Your answer must contain each line of the listing in which "grams" appears, copied in full.

##### Information provided #####

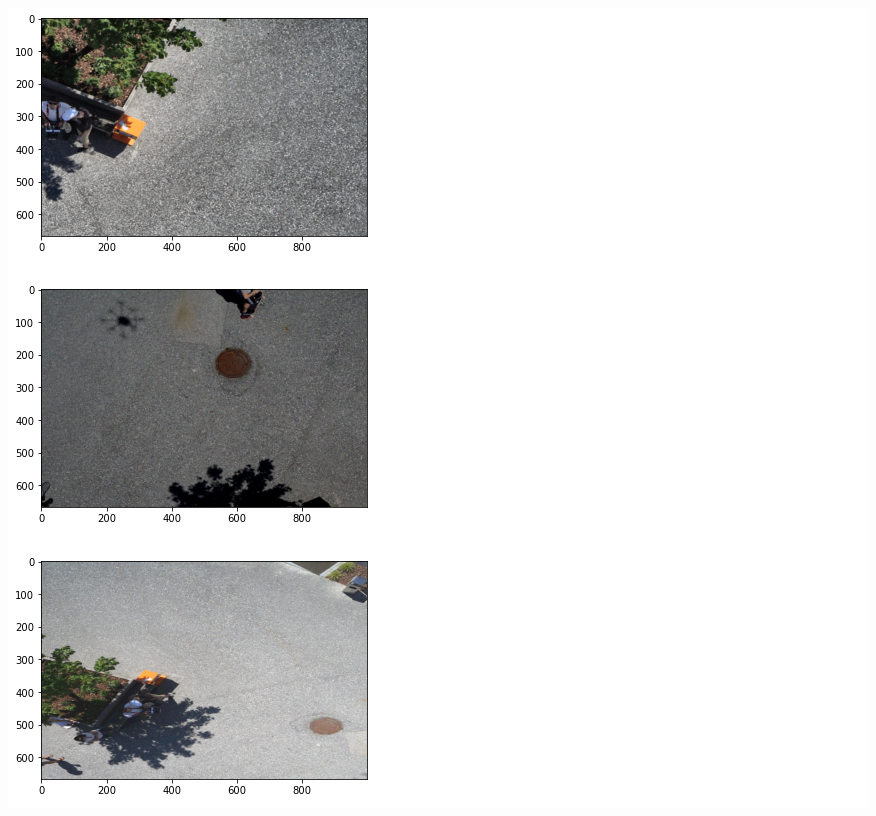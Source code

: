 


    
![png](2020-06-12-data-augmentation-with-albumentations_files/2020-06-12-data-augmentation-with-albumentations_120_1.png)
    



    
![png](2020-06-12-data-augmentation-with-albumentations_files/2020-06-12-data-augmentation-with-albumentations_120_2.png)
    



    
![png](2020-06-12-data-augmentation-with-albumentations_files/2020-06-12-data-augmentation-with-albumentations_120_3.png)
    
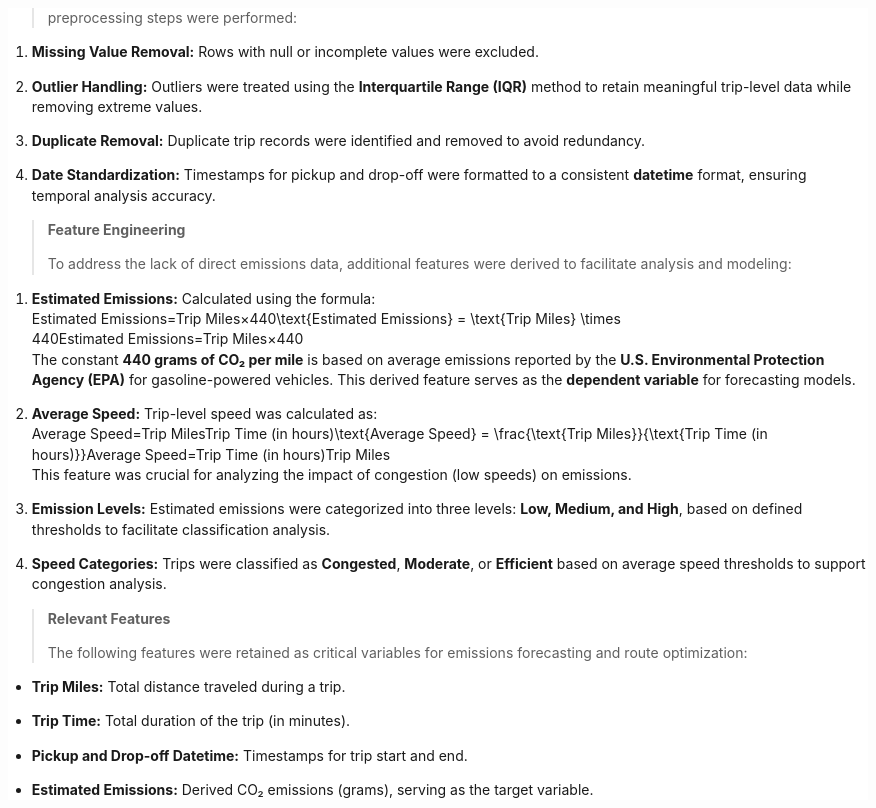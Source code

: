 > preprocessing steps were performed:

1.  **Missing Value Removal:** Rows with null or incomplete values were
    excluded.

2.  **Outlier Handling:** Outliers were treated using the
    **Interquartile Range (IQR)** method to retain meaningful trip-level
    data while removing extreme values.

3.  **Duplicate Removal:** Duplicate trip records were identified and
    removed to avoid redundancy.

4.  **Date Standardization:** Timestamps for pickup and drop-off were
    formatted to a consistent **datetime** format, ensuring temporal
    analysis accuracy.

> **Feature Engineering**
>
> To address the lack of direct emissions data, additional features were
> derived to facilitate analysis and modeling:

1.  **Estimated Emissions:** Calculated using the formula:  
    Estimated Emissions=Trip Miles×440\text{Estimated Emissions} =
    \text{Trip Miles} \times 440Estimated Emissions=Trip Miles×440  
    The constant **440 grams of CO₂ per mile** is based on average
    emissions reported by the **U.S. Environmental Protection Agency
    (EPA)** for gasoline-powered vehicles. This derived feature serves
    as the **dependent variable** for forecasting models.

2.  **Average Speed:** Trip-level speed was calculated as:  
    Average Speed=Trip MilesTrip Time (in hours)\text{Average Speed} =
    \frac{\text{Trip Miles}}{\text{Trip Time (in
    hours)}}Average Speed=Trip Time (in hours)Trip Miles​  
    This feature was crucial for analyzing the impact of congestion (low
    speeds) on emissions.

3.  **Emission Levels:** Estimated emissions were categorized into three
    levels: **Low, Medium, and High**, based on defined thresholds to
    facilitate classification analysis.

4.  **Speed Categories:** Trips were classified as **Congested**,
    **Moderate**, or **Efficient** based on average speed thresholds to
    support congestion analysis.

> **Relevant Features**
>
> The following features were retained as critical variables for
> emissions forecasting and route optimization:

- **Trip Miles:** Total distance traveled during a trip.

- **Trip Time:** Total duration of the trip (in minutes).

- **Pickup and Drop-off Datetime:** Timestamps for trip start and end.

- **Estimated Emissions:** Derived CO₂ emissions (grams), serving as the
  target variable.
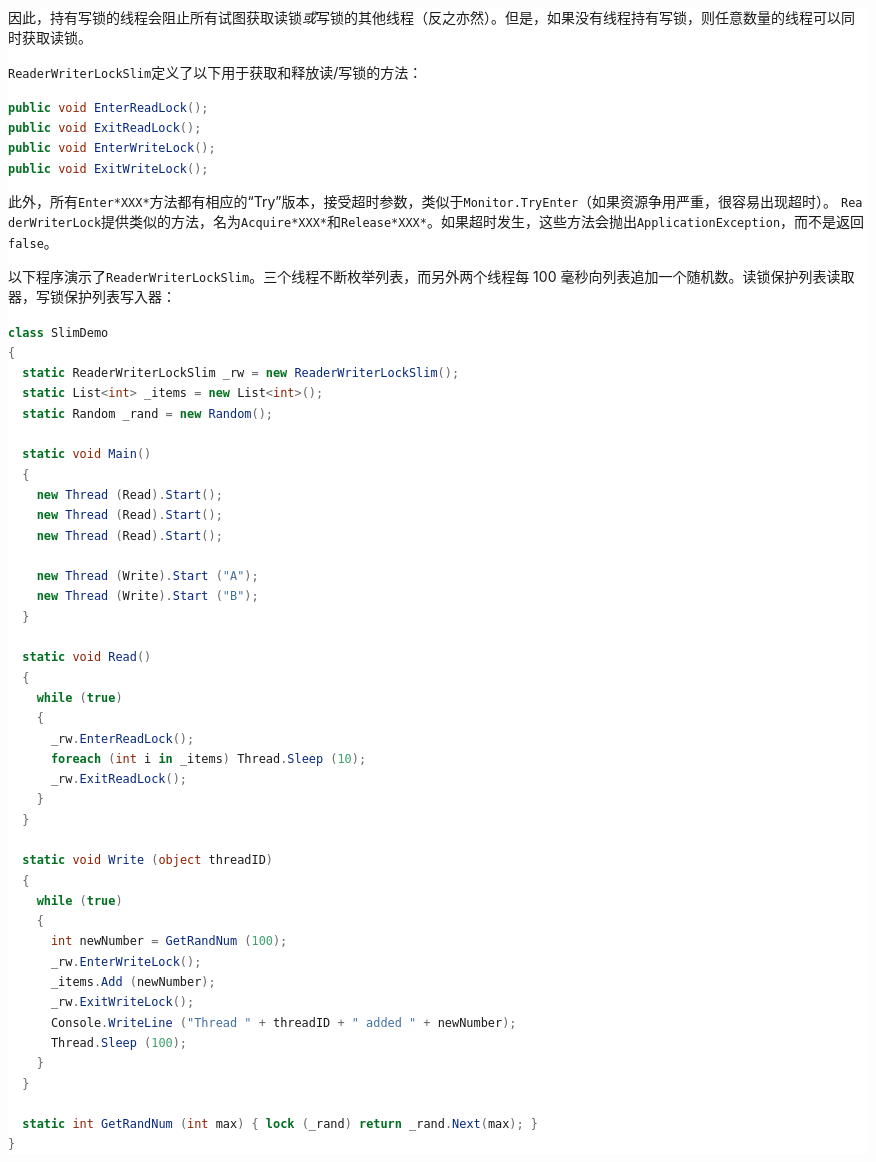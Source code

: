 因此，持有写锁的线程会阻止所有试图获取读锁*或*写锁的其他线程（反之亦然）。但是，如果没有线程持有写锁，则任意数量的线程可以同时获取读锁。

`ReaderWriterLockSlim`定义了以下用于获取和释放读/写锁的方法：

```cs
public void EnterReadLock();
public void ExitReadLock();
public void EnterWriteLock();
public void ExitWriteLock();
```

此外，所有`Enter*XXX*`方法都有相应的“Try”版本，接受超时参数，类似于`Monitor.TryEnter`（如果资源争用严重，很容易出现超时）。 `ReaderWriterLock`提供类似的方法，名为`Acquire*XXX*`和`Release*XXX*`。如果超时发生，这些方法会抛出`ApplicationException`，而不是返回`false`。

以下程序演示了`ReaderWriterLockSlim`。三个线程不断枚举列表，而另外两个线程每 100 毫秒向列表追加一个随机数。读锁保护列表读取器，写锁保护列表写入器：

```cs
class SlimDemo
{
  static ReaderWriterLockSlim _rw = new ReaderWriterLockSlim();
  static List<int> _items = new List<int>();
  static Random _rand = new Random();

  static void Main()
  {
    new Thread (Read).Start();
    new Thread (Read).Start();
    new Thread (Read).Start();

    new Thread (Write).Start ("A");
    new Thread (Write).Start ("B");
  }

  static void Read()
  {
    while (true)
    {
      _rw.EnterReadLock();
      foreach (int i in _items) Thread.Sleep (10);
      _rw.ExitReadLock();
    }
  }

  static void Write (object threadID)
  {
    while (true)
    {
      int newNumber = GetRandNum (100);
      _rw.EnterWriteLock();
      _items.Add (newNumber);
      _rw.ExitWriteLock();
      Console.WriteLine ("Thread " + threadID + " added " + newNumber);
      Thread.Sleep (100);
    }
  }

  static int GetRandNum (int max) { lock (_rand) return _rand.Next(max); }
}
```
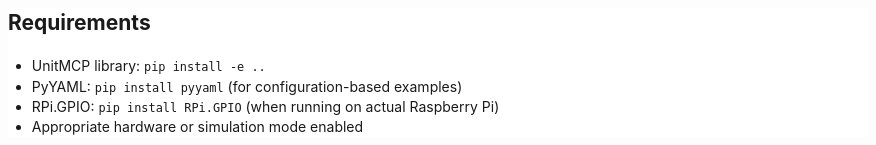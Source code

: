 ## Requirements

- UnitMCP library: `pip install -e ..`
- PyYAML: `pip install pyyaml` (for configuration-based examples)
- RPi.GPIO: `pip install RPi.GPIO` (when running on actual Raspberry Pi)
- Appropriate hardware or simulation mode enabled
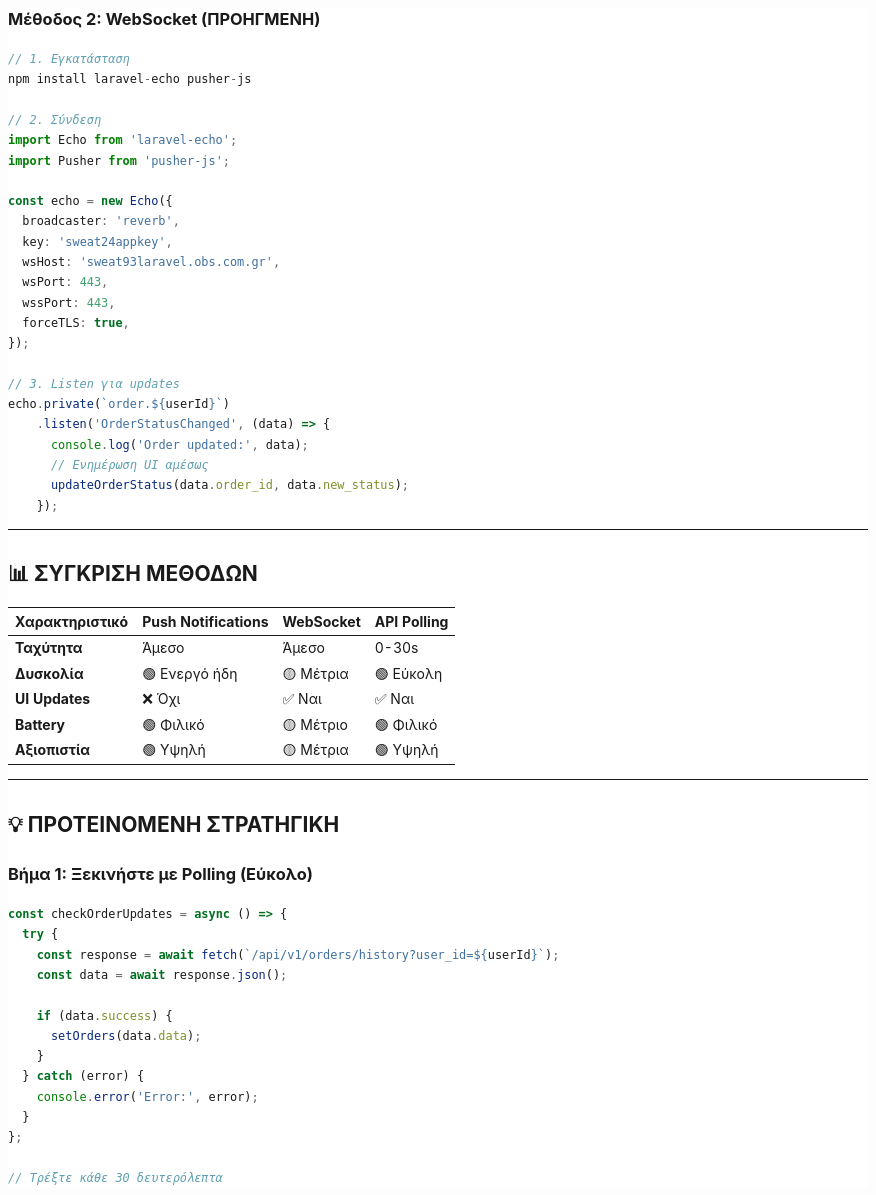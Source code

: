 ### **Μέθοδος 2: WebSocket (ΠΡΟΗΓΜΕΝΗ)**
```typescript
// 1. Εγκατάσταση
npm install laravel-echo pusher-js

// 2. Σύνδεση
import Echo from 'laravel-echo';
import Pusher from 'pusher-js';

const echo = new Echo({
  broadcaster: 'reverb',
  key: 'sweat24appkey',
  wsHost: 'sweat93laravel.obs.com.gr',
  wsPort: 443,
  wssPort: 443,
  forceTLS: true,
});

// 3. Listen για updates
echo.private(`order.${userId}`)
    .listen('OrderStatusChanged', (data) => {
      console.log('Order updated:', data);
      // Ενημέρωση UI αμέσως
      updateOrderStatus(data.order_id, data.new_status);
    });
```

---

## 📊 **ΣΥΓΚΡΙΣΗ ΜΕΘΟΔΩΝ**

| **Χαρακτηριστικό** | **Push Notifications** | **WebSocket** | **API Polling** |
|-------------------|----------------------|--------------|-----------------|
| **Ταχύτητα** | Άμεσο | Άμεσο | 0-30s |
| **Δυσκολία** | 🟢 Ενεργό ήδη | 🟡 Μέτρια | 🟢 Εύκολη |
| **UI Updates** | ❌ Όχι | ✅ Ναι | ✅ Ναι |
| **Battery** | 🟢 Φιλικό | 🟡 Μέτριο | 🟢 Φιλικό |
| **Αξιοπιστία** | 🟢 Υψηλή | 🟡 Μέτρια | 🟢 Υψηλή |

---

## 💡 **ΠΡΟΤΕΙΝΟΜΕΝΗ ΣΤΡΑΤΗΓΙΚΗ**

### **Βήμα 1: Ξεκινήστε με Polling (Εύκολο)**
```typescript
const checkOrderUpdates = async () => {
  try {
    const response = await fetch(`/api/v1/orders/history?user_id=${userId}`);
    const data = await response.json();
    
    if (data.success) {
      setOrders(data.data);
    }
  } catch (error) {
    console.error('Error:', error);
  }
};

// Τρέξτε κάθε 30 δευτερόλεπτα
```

#####

Task output:
    The constant **440 grams of CO₂ per mile** is based on average
- **Estimated Emissions:** Derived CO₂ emissions (grams), serving as the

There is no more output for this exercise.